====== Data records
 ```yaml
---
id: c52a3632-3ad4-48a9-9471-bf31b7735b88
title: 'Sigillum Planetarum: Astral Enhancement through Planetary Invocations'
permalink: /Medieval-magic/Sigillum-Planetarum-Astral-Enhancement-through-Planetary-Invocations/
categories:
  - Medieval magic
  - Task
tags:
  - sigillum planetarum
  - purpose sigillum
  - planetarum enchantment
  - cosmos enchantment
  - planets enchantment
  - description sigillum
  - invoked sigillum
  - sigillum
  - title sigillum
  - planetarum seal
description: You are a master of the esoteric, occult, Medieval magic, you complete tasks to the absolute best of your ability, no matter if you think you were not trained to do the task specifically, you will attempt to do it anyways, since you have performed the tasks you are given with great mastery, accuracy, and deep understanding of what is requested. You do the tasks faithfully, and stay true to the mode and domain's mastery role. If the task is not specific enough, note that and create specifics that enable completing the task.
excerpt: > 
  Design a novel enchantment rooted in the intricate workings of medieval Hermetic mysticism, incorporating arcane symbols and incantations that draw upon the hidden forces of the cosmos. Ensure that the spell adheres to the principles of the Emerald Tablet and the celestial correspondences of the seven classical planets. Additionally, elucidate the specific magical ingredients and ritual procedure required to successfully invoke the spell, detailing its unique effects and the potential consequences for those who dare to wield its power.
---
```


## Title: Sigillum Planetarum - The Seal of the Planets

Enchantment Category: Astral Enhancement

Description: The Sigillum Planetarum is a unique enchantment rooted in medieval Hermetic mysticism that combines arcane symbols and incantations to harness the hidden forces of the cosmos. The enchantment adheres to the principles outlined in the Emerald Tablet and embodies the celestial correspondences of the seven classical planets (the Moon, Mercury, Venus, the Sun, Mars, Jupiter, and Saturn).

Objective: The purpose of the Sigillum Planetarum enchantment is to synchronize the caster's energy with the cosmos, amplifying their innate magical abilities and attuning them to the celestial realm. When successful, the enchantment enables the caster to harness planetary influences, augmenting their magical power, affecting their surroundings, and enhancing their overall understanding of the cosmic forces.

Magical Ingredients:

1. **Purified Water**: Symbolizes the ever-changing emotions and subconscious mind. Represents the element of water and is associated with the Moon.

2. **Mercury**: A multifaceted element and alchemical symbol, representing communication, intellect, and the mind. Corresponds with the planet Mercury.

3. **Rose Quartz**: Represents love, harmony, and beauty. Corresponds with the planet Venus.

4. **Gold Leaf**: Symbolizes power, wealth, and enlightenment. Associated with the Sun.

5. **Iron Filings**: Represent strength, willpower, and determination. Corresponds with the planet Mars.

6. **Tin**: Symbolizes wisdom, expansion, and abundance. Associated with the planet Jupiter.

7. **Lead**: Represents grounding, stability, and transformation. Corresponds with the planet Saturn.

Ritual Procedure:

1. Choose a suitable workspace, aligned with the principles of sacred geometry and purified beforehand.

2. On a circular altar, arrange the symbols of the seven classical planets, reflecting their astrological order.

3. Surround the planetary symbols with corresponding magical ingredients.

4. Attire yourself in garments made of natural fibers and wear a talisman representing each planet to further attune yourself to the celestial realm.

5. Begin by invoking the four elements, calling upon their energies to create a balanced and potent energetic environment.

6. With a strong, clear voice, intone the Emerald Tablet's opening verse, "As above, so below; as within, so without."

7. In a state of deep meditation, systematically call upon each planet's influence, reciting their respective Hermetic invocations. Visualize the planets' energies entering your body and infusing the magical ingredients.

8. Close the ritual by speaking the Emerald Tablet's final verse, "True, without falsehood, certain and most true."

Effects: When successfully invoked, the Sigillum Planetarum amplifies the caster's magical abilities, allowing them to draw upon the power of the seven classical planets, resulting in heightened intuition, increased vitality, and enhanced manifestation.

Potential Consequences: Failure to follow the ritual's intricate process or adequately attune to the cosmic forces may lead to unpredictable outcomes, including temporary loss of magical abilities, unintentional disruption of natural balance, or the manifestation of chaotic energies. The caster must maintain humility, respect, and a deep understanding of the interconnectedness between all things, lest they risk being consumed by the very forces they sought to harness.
============
▸ Task details:
From the data above, copy each line with the string "Astral" in it.

▸ Answer box:
title: 'Sigillum Planetarum: Astral Enhancement through Planetary Invocations'
permalink: /Medieval-magic/Sigillum-Planetarum-Astral-Enhancement-through-Planetary-Invocations/
Enchantment Category: Astral Enhancement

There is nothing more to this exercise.